## THE RECORDS:
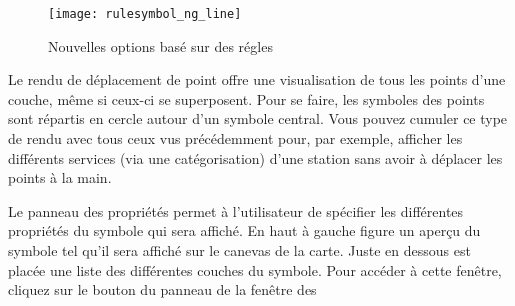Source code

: \begin{figure}[ht]
   \centering
   \texttt{[image: rulesymbol\_ng\_line]}
   \caption{Nouvelles options basé sur des régles \nixcaption}\label{fig:rulesymNG}
\end{figure}


Le rendu de déplacement de point offre une visualisation de tous les points d'une couche, même si ceux-ci se superposent. Pour se faire, les symboles des points sont répartis en cercle autour d'un symbole central. Vous pouvez cumuler ce type de rendu avec tous ceux vus précédemment pour, par exemple, afficher les différents services (via une catégorisation) d'une station sans avoir à déplacer les points à la main.



Le panneau des propriétés permet à l'utilisateur de spécifier les différentes propriétés du symbole qui sera affiché. En haut à gauche figure un aperçu du symbole tel qu'il sera affiché sur le canevas de la carte. Juste en dessous est placée une liste des différentes couches du symbole. Pour accéder à cette fenêtre, cliquez sur le bouton  du panneau  de la fenêtre des 


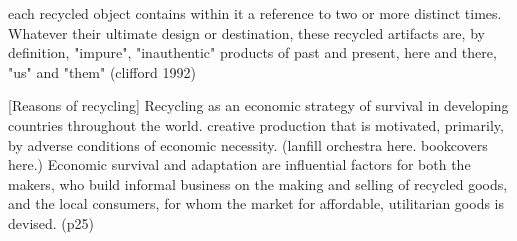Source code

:  each recycled object contains within it a reference to two or more distinct times.  Whatever their ultimate design or destination, these recycled artifacts are, by definition, "impure", "inauthentic" products of past and present, here and there, "us" and "them" (clifford 1992) 

[Reasons of recycling]  Recycling as an economic strategy of survival in developing countries throughout the world. creative production that is motivated, primarily, by adverse conditions of economic necessity. (lanfill orchestra here. bookcovers here.) Economic survival and adaptation are influential factors for both the makers, who build informal business on the making and selling of recycled goods, and the local consumers, for whom the market for affordable, utilitarian goods is devised. (p25)

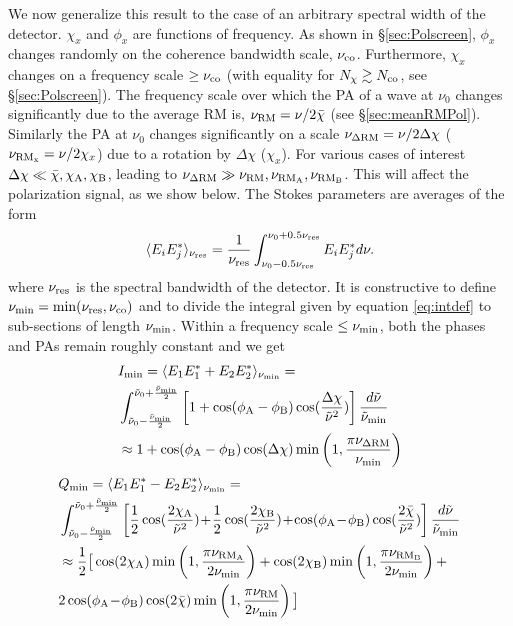 \documentclass[fleqn,usenatbib]{mnras}
\begin{document}
	
	We now generalize this result to the case of an arbitrary spectral width of the detector.
	$\chi_x$ and $\phi_x$ are functions of frequency. As shown in \S \ref{sec:Polscreen}, $\phi_x$ changes randomly on the coherence bandwidth scale, $\nu_{\rm co}$. Furthermore, $\chi_x$ changes on a frequency scale $\geq \nu_{\rm co}$ (with equality for $N_{\chi}\gtrsim N_{\rm co}$, see \S \ref{sec:Polscreen}).
	The frequency scale over which the PA of a wave at $\nu_0$ changes significantly due to the average RM is, $\nu_{\rm RM}=\nu/2\bar{\chi}$ (see \S \ref{sec:meanRMPol}). Similarly the PA at $\nu_0$ changes significantly on a scale $\nu_{\rm \Delta RM}=\nu/2\Delta\chi$ ( $\nu_{\rm RM_x}=\nu/2\chi_x$) due to a rotation by $\Delta \chi$ ($\chi_x$). For various cases of interest $\Delta \chi \ll \bar{\chi},\chi_{\rm A},\chi_{\rm B}$, leading to $\nu_{\rm \Delta RM}\gg\nu_{\rm RM}, \nu_{\rm RM_A}, \nu_{\rm RM_B}$. This will affect the polarization signal, as we show below.
	The Stokes parameters are averages of the form 
	\begin{equation}
		\label{eq:intdef}
		\langle E_{i}E_{j}^*\rangle_{\nu_{\rm res}}  = \frac{1}{\nu_{\rm res}}\int_{\nu_0-0.5\nu_{\rm res}}^{\nu_0+0.5\nu_{\rm res}}E_iE_j^*d\nu.
	\end{equation}
	where $\nu_{\rm res}$ is the spectral bandwidth of the detector. It is constructive to define $\nu_{\rm min}=\min(\nu_{\rm res},\nu_{\rm co})$ and to divide the integral given by equation \ref{eq:intdef} to sub-sections of length $\nu_{\rm min}$. Within a frequency scale $\leq \nu_{\rm min}$, both the phases and PAs remain roughly constant and we get
	\begin{eqnarray}
		\label{eq:Imin}
		& I_{\rm min}=\langle E_{1}E_{1}^*+E_{2}E_{2}^*\rangle_{\nu_{\rm min}}=\\ &
		\int_{\tilde{\nu}_0-\frac{\tilde{\nu}_{\rm min}}{2}}^{\tilde{\nu}_0+\frac{\tilde{\nu}_{\rm min}}{2}}\left[1+\cos(\phi_{\rm A}-\phi_{\rm B})\cos(\frac{\Delta \chi}{\tilde{\nu}^2})\right]\frac{d\tilde{\nu}}{\tilde{\nu}_{\rm min}}\nonumber\\&
		\approx 1+\cos(\phi_{\rm A}-\phi_{\rm B})\cos(\Delta \chi)\min\left(1,\frac{\pi\nu_{\rm \Delta RM}}{\nu_{\rm min}}\right) \nonumber
	\end{eqnarray}
	\begin{eqnarray}
		\label{eq:Qmin}
		& Q_{\rm min}=\langle E_{1}E_{1}^*-E_{2}E_{2}^*\rangle_{\nu_{\rm min}}=\\ &
		\int_{\tilde{\nu}_0-\frac{\tilde{\nu}_{\rm min}}{2}}^{\tilde{\nu}_0+\frac{\tilde{\nu}_{\rm min}}{2}}\left[\frac{1}{2}\cos(\frac{2\chi_{\rm A}}{\tilde{\nu}^2})\!+\!\frac{1}{2}\cos(\frac{2\chi_{\rm B}}{\tilde{\nu}^2})\!+\!\cos(\phi_{\rm A}\!-\!\phi_{\rm B})\cos(\frac{2\bar{\chi}}{\tilde{\nu}^2})\right]\frac{d\tilde{\nu}}{\tilde{\nu}_{\rm min}}\nonumber\\&
		\approx \frac{1}{2}\big[\cos(2\chi_{\rm A})\min\left(1,\frac{\pi\nu_{\rm RM_A}}{2\nu_{\rm min}}\right)+\cos(2\chi_{\rm B})\min\left(1,\frac{\pi\nu_{\rm RM_B}}{2\nu_{\rm min}}\right)+\nonumber \\& 2\cos(\phi_{\rm A}\!-\!\phi_{\rm B})\cos(2 \bar{\chi})\min\left(1,\frac{\pi\nu_{\rm RM}}{2\nu_{\rm min}}\right)\big]\nonumber
	\end{eqnarray}
\end{document}
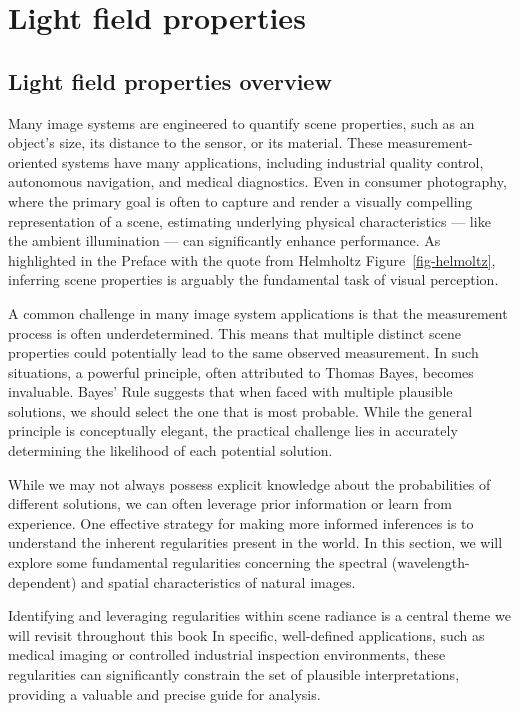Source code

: \documentclass[
  letterpaper,
]{book}
\begin{document}
\chapter{Light field properties}\label{sec-lightfield-properties}

\section{Light field properties
overview}\label{light-field-properties-overview}

Many image systems are engineered to quantify scene properties, such as
an object's size, its distance to the sensor, or its material. These
measurement-oriented systems have many applications, including
industrial quality control, autonomous navigation, and medical
diagnostics. Even in consumer photography, where the primary goal is
often to capture and render a visually compelling representation of a
scene, estimating underlying physical characteristics --- like the
ambient illumination --- can significantly enhance performance. As
highlighted in the Preface with the quote from Helmholtz
Figure~\ref{fig-helmoltz}, inferring scene properties is arguably the
fundamental task of visual perception.

A common challenge in many image system applications is that the
measurement process is often underdetermined. This means that multiple
distinct scene properties could potentially lead to the same observed
measurement. In such situations, a powerful principle, often attributed
to Thomas Bayes, becomes invaluable. Bayes' Rule suggests that when
faced with multiple plausible solutions, we should select the one that
is most probable. While the general principle is conceptually elegant,
the practical challenge lies in accurately determining the likelihood of
each potential solution.

While we may not always possess explicit knowledge about the
probabilities of different solutions, we can often leverage prior
information or learn from experience. One effective strategy for making
more informed inferences is to understand the inherent regularities
present in the world. In this section, we will explore some fundamental
regularities concerning the spectral (wavelength-dependent) and spatial
characteristics of natural images.

Identifying and leveraging regularities within scene radiance is a
central theme we will revisit throughout this book In specific,
well-defined applications, such as medical imaging or controlled
industrial inspection environments, these regularities can significantly
constrain the set of plausible interpretations, providing a valuable and
precise guide for analysis.
\end{document}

## PROBLEM STATEMENT:
An exact copy of the entries, without any pictures, is what the answer should be.

## SOLUTION TO THIS EXERCISE:
Source code

: \begin{figure}[ht]
   \centering
   \texttt{[image: rulesymbol\_ng\_line]}
   \caption{Nouvelles options basé sur des régles \nixcaption}\label{fig:rulesymNG}
\end{figure}


Le rendu de déplacement de point offre une visualisation de tous les points d'une couche, même si ceux-ci se superposent. Pour se faire, les symboles des points sont répartis en cercle autour d'un symbole central. Vous pouvez cumuler ce type de rendu avec tous ceux vus précédemment pour, par exemple, afficher les différents services (via une catégorisation) d'une station sans avoir à déplacer les points à la main.



Le panneau des propriétés permet à l'utilisateur de spécifier les différentes propriétés du symbole qui sera affiché. En haut à gauche figure un aperçu du symbole tel qu'il sera affiché sur le canevas de la carte. Juste en dessous est placée une liste des différentes couches du symbole. Pour accéder à cette fenêtre, cliquez sur le bouton  du panneau  de la fenêtre des 


Source code

:  each recycled object contains within it a reference to two or more distinct times.  Whatever their ultimate design or destination, these recycled artifacts are, by definition, "impure", "inauthentic" products of past and present, here and there, "us" and "them" (clifford 1992) 

[Reasons of recycling]  Recycling as an economic strategy of survival in developing countries throughout the world. creative production that is motivated, primarily, by adverse conditions of economic necessity. (lanfill orchestra here. bookcovers here.) Economic survival and adaptation are influential factors for both the makers, who build informal business on the making and selling of recycled goods, and the local consumers, for whom the market for affordable, utilitarian goods is devised. (p25)

 \documentclass[fleqn,usenatbib]{mnras}
\begin{document}
	
	We now generalize this result to the case of an arbitrary spectral width of the detector.
	$\chi_x$ and $\phi_x$ are functions of frequency. As shown in \S \ref{sec:Polscreen}, $\phi_x$ changes randomly on the coherence bandwidth scale, $\nu_{\rm co}$. Furthermore, $\chi_x$ changes on a frequency scale $\geq \nu_{\rm co}$ (with equality for $N_{\chi}\gtrsim N_{\rm co}$, see \S \ref{sec:Polscreen}).
	The frequency scale over which the PA of a wave at $\nu_0$ changes significantly due to the average RM is, $\nu_{\rm RM}=\nu/2\bar{\chi}$ (see \S \ref{sec:meanRMPol}). Similarly the PA at $\nu_0$ changes significantly on a scale $\nu_{\rm \Delta RM}=\nu/2\Delta\chi$ ( $\nu_{\rm RM_x}=\nu/2\chi_x$) due to a rotation by $\Delta \chi$ ($\chi_x$). For various cases of interest $\Delta \chi \ll \bar{\chi},\chi_{\rm A},\chi_{\rm B}$, leading to $\nu_{\rm \Delta RM}\gg\nu_{\rm RM}, \nu_{\rm RM_A}, \nu_{\rm RM_B}$. This will affect the polarization signal, as we show below.
	The Stokes parameters are averages of the form 
	\begin{equation}
		\label{eq:intdef}
		\langle E_{i}E_{j}^*\rangle_{\nu_{\rm res}}  = \frac{1}{\nu_{\rm res}}\int_{\nu_0-0.5\nu_{\rm res}}^{\nu_0+0.5\nu_{\rm res}}E_iE_j^*d\nu.
	\end{equation}
	where $\nu_{\rm res}$ is the spectral bandwidth of the detector. It is constructive to define $\nu_{\rm min}=\min(\nu_{\rm res},\nu_{\rm co})$ and to divide the integral given by equation \ref{eq:intdef} to sub-sections of length $\nu_{\rm min}$. Within a frequency scale $\leq \nu_{\rm min}$, both the phases and PAs remain roughly constant and we get
	\begin{eqnarray}
		\label{eq:Imin}
		& I_{\rm min}=\langle E_{1}E_{1}^*+E_{2}E_{2}^*\rangle_{\nu_{\rm min}}=\\ &
		\int_{\tilde{\nu}_0-\frac{\tilde{\nu}_{\rm min}}{2}}^{\tilde{\nu}_0+\frac{\tilde{\nu}_{\rm min}}{2}}\left[1+\cos(\phi_{\rm A}-\phi_{\rm B})\cos(\frac{\Delta \chi}{\tilde{\nu}^2})\right]\frac{d\tilde{\nu}}{\tilde{\nu}_{\rm min}}\nonumber\\&
		\approx 1+\cos(\phi_{\rm A}-\phi_{\rm B})\cos(\Delta \chi)\min\left(1,\frac{\pi\nu_{\rm \Delta RM}}{\nu_{\rm min}}\right) \nonumber
	\end{eqnarray}
	\begin{eqnarray}
		\label{eq:Qmin}
		& Q_{\rm min}=\langle E_{1}E_{1}^*-E_{2}E_{2}^*\rangle_{\nu_{\rm min}}=\\ &
		\int_{\tilde{\nu}_0-\frac{\tilde{\nu}_{\rm min}}{2}}^{\tilde{\nu}_0+\frac{\tilde{\nu}_{\rm min}}{2}}\left[\frac{1}{2}\cos(\frac{2\chi_{\rm A}}{\tilde{\nu}^2})\!+\!\frac{1}{2}\cos(\frac{2\chi_{\rm B}}{\tilde{\nu}^2})\!+\!\cos(\phi_{\rm A}\!-\!\phi_{\rm B})\cos(\frac{2\bar{\chi}}{\tilde{\nu}^2})\right]\frac{d\tilde{\nu}}{\tilde{\nu}_{\rm min}}\nonumber\\&
		\approx \frac{1}{2}\big[\cos(2\chi_{\rm A})\min\left(1,\frac{\pi\nu_{\rm RM_A}}{2\nu_{\rm min}}\right)+\cos(2\chi_{\rm B})\min\left(1,\frac{\pi\nu_{\rm RM_B}}{2\nu_{\rm min}}\right)+\nonumber \\& 2\cos(\phi_{\rm A}\!-\!\phi_{\rm B})\cos(2 \bar{\chi})\min\left(1,\frac{\pi\nu_{\rm RM}}{2\nu_{\rm min}}\right)\big]\nonumber
	\end{eqnarray}
\end{document}
Source code

: \documentclass[
  letterpaper,
]{book}
\begin{document}
\chapter{Light field properties}\label{sec-lightfield-properties}

\section{Light field properties
overview}\label{light-field-properties-overview}

Many image systems are engineered to quantify scene properties, such as
an object's size, its distance to the sensor, or its material. These
measurement-oriented systems have many applications, including
industrial quality control, autonomous navigation, and medical
diagnostics. Even in consumer photography, where the primary goal is
often to capture and render a visually compelling representation of a
scene, estimating underlying physical characteristics --- like the
ambient illumination --- can significantly enhance performance. As
highlighted in the Preface with the quote from Helmholtz
Figure~\ref{fig-helmoltz}, inferring scene properties is arguably the
fundamental task of visual perception.

A common challenge in many image system applications is that the
measurement process is often underdetermined. This means that multiple
distinct scene properties could potentially lead to the same observed
measurement. In such situations, a powerful principle, often attributed
to Thomas Bayes, becomes invaluable. Bayes' Rule suggests that when
faced with multiple plausible solutions, we should select the one that
is most probable. While the general principle is conceptually elegant,
the practical challenge lies in accurately determining the likelihood of
each potential solution.

While we may not always possess explicit knowledge about the
probabilities of different solutions, we can often leverage prior
information or learn from experience. One effective strategy for making
more informed inferences is to understand the inherent regularities
present in the world. In this section, we will explore some fundamental
regularities concerning the spectral (wavelength-dependent) and spatial
characteristics of natural images.

Identifying and leveraging regularities within scene radiance is a
central theme we will revisit throughout this book In specific,
well-defined applications, such as medical imaging or controlled
industrial inspection environments, these regularities can significantly
constrain the set of plausible interpretations, providing a valuable and
precise guide for analysis.
\end{document}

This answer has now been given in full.